* [RECORDS TO USE]
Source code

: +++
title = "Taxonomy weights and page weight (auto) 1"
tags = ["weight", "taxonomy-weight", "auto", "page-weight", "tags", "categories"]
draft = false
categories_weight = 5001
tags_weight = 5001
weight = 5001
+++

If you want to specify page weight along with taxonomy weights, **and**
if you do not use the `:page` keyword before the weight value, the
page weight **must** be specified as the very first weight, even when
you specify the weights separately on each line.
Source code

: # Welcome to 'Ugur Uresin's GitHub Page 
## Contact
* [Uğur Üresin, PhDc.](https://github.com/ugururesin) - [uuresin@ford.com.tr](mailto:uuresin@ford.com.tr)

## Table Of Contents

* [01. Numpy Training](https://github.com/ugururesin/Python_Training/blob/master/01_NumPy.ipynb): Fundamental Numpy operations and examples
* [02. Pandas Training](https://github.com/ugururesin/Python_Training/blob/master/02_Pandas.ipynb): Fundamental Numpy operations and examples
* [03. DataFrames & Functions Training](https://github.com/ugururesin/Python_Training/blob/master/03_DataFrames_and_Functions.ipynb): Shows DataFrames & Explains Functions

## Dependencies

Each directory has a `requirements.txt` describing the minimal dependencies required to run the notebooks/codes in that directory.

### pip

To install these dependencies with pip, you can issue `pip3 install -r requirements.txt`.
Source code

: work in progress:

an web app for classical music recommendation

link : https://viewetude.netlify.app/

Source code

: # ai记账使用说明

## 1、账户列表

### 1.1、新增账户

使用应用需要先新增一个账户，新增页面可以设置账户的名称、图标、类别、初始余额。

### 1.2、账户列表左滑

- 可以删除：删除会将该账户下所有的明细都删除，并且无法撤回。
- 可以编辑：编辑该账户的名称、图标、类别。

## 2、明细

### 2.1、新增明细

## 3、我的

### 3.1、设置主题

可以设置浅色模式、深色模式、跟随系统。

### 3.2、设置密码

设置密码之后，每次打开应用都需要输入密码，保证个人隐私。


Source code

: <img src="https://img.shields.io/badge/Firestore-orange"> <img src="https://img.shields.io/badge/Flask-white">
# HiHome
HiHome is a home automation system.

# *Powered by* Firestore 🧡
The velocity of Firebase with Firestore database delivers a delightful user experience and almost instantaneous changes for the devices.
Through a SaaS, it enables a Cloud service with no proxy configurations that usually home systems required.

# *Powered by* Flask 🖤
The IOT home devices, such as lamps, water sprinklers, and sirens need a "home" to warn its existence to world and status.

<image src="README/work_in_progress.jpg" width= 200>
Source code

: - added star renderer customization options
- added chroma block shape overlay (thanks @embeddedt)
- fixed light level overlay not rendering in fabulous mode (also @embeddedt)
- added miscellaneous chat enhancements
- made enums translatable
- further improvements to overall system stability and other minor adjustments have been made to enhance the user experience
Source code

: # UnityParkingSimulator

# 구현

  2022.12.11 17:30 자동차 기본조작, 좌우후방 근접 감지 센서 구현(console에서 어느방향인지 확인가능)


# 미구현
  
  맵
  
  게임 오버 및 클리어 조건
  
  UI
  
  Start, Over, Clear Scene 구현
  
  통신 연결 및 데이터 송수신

* [WHAT YOU ARE ASKED TO DO]
Copy out each line of the data that holds the string "HiHome".

* [EXPECTED ANSWER]
# HiHome
HiHome is a home automation system.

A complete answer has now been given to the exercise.